### What the task asks
Gather every line of the entries that includes the word "unit".

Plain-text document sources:
----
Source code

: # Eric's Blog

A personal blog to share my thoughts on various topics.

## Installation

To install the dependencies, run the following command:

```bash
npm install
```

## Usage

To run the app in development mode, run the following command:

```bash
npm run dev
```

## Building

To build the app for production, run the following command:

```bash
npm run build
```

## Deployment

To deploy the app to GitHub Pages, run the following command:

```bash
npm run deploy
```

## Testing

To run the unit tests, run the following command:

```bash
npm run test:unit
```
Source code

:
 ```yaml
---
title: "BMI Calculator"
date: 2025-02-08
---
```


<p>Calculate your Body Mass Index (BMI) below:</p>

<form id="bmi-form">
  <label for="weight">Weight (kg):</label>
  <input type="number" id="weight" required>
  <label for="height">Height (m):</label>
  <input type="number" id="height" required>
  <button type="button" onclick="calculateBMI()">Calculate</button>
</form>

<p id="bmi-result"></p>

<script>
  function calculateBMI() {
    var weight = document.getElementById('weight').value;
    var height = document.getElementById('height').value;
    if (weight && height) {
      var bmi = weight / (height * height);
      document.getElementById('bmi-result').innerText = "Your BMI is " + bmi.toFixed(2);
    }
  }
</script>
----
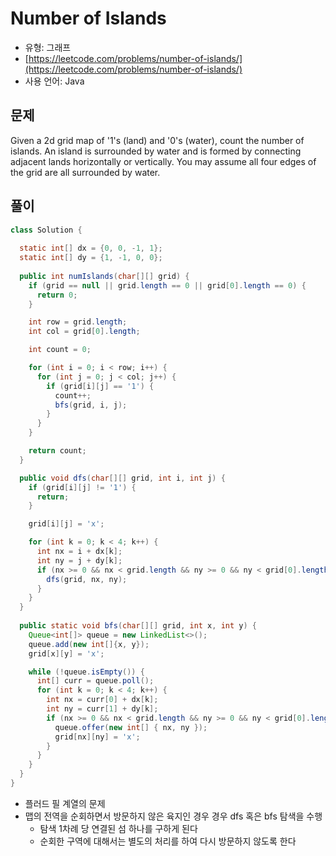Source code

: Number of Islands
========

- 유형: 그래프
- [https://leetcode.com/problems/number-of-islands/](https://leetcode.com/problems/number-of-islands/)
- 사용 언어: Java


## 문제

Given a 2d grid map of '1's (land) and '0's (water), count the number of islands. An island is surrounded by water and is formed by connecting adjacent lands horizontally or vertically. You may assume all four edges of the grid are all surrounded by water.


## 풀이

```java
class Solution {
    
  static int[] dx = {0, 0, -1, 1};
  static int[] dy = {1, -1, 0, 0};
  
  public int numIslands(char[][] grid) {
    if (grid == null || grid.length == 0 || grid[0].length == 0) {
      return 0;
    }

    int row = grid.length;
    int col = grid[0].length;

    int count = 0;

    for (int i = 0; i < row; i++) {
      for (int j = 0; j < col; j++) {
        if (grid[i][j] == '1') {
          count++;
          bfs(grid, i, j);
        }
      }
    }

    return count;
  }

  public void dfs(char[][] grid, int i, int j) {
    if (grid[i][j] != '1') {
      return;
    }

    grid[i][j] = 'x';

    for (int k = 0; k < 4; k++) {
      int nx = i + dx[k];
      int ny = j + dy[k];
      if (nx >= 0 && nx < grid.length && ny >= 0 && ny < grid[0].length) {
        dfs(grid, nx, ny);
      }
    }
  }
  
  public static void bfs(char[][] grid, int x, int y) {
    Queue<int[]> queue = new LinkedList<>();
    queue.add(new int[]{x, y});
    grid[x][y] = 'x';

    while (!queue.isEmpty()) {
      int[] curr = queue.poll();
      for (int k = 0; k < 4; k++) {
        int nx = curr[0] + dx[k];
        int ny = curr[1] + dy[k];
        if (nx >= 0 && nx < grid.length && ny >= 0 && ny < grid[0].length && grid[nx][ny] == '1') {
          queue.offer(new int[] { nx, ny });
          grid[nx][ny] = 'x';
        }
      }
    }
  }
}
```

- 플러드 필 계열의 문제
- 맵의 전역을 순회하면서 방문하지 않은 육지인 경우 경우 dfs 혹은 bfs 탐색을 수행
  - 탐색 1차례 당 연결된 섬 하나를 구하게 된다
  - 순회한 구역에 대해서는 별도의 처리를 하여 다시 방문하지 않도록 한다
----
### Your solution
To run the unit tests, run the following command:
npm run test:unit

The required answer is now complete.